The August issue of Dr. Dobbs carries an article about Eclipse and NetBeans titled "NetBeans 4.1 & Eclipse 3.1" by Eric J. Bruno. The article is a good, if high-level, comparison between the two. Eric is apparently an Eclipse user, as he admits that
I first used NetBeans for Java development about two years ago and wasn't entirely comfortable with it. Consequently, I began to use Eclipse. With it, I could develop and debug Java code within a full-featured IDE that didn't feel clunky.
That was pretty much my first reaction to using NetBeans prior to version 4. I've been a user of Eclipse essentially since version 2.

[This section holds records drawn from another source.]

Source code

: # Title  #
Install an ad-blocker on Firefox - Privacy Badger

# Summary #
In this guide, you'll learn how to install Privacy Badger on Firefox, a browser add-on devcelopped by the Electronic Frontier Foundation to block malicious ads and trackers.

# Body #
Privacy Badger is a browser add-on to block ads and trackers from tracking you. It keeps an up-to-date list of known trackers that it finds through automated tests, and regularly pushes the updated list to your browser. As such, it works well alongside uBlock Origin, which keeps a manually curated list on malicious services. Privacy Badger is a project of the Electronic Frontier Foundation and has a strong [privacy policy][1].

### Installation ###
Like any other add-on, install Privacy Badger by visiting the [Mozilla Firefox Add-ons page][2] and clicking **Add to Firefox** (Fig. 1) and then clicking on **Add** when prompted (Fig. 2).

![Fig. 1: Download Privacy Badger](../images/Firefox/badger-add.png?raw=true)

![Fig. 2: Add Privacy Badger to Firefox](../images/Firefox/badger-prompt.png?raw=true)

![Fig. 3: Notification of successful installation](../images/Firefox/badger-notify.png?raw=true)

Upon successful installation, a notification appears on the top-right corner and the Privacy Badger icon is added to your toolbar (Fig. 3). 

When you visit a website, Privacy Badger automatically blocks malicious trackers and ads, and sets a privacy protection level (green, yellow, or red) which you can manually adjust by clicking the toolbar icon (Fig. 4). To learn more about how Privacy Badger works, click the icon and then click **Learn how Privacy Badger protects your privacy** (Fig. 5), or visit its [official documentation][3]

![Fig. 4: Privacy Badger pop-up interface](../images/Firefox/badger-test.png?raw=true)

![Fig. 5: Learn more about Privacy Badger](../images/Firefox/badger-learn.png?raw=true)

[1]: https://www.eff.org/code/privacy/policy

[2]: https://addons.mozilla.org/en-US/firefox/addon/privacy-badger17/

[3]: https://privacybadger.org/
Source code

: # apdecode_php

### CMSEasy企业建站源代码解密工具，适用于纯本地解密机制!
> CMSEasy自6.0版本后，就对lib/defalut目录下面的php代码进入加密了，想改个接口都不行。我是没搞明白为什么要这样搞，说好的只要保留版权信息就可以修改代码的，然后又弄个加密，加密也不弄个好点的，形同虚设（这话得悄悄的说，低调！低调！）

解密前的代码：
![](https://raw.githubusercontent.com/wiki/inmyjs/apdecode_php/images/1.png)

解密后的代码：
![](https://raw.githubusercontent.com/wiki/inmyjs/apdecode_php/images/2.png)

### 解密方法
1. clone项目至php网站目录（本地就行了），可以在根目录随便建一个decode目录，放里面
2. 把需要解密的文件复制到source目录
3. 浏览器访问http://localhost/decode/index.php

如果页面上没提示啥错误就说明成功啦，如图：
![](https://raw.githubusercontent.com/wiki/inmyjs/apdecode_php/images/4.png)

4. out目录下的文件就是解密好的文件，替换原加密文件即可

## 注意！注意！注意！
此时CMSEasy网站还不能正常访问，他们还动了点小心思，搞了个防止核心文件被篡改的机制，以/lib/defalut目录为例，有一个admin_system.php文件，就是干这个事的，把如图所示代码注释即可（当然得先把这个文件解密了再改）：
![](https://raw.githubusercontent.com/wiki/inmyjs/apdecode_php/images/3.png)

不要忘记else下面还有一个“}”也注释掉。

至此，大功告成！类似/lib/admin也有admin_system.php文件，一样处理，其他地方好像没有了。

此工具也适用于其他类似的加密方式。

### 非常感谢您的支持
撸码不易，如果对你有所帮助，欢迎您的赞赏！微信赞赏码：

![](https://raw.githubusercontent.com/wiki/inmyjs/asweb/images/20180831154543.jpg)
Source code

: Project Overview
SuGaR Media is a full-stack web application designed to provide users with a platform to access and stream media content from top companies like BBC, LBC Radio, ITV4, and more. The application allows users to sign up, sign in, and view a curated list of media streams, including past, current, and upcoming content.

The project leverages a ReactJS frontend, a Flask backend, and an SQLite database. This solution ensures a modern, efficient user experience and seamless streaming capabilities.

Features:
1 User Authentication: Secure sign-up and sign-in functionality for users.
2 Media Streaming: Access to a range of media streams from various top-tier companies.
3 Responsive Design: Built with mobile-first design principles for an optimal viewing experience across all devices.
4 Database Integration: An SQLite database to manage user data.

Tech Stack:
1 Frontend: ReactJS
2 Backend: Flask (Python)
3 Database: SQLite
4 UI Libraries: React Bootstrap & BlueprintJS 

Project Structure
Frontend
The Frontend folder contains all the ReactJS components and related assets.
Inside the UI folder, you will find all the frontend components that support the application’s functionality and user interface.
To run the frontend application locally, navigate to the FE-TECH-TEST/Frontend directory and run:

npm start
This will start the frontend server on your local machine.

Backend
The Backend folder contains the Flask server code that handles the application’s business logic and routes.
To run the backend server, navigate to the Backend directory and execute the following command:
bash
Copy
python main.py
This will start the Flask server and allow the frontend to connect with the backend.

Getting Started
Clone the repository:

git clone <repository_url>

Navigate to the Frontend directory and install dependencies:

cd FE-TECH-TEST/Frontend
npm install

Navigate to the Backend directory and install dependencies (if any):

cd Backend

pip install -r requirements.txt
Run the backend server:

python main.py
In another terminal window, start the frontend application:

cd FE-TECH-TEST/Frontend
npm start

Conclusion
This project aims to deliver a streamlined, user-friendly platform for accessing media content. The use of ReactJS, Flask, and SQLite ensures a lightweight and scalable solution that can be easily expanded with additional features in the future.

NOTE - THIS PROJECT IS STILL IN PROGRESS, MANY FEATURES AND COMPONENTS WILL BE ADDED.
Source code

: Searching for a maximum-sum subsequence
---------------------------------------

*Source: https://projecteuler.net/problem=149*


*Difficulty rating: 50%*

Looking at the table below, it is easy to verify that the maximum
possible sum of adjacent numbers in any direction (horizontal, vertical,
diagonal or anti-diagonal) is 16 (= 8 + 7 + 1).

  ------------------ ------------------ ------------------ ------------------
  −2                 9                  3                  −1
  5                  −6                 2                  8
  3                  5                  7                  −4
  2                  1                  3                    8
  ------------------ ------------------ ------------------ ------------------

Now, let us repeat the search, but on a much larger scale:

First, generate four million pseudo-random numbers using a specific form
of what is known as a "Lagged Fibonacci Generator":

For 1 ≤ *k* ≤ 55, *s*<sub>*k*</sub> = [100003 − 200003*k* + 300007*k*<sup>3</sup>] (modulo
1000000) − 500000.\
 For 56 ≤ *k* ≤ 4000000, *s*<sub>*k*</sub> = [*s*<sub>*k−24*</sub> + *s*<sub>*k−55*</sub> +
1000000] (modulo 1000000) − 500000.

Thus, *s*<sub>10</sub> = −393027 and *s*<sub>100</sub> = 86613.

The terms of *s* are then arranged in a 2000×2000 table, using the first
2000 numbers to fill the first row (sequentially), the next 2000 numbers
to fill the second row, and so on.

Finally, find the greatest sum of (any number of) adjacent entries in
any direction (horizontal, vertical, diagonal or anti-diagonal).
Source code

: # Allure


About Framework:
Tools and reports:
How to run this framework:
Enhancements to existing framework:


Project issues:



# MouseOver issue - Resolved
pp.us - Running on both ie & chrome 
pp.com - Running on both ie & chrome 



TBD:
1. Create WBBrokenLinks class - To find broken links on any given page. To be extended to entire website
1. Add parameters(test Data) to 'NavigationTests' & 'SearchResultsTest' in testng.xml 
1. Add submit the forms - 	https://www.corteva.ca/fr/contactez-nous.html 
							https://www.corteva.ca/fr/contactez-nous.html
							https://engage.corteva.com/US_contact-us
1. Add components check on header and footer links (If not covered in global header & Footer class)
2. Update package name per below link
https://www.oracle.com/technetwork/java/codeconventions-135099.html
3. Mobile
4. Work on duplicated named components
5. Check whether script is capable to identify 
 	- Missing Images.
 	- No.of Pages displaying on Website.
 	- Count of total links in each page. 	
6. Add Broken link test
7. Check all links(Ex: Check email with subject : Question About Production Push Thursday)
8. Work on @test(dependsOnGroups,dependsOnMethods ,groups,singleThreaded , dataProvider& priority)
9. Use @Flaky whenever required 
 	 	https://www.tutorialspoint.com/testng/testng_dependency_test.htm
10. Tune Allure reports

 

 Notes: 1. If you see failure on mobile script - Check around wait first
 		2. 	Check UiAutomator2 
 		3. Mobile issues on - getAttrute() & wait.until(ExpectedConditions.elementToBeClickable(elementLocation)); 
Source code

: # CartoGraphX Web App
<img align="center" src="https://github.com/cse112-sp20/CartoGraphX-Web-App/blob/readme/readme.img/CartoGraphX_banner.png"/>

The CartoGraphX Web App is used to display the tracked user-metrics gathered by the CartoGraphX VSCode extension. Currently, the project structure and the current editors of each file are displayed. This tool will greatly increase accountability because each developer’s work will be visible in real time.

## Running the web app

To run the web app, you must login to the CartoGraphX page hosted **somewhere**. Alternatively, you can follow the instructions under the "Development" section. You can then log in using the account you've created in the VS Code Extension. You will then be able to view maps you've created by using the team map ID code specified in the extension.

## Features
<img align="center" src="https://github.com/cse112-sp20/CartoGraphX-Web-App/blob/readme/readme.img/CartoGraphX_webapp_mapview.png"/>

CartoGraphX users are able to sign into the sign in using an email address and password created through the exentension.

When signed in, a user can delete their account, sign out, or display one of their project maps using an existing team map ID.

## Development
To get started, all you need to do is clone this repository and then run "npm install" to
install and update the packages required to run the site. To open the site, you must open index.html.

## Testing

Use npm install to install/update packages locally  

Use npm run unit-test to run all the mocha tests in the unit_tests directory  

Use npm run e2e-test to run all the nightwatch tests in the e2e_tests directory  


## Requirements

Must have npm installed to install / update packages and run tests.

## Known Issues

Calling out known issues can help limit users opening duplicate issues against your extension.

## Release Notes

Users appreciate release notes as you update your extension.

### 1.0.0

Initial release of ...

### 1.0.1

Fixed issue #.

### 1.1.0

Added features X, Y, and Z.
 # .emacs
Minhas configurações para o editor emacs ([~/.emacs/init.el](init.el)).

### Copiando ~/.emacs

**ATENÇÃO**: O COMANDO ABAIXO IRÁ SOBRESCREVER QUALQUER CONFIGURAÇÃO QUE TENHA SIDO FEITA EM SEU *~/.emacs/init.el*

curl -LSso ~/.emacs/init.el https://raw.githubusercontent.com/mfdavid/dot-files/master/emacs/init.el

The article starts by introducing the reader to overviews of NetBeans 4.1 and Eclipse 3.1. The author then compares and contrasts how both IDEs support J2SE development, J2EE development and J2ME development. The author's conclusion is pretty much dead on with mine at this point in time:
Comparing IDEs such as Eclipse and NetBeans is similar to comparing development languages - there is no winner. Both IDEs are competent development platforms for J2SE, J2EE, and J2ME development. Choosing between them largely comes down to taste, influence by others, and whether you develop in other languages in addition to Java.
If you're into using either platform for rich client development then it will also come down to what widget set you want to use. Many strongly claim that the only way to develop client facing applications is to use the Java Foundation Classes. If that's your view then you'll want to use the NetBeans Platform as your rich client platform as well as your IDE. Others will like the fact that the Standard Widget Toolkit and JFace underpins the Eclipse rich client platform, and uses the platform's widgets on which it runs to provide a look and feel that matches native applications. I happen to fall into that camp. For those of you who believe that JFC is the Only Way, let me remind you that Sun has spent a lot of effort to make JFC play nicer with platform native widget sets, especially Gnome and Windows. There appears to be a rather vocal minority in the JFC camp who want a native look on the platforms they deploy on. And somebody liked the Eclipse SWT look and feel so much on Windows that JGoodies created the JGoodies Windows Look and Feel.

Besides, it isn't the look and feel so much that separates the two toolkits as the architecture. I for one miss features in Java2D that are missing in SWT and JFace. Even I find it a difficult choice. Both IDEs are excellent, both platforms are excellent, and to give Sun its due, the new look and feel for JFC is much better than the older metal, which I came to hate with a passion. And for the goombah on JavaLobby that compared IDEA with Eclipse and NetBeans, learn how to write a better comparison. Your review reads like a stoned idiot wrote it.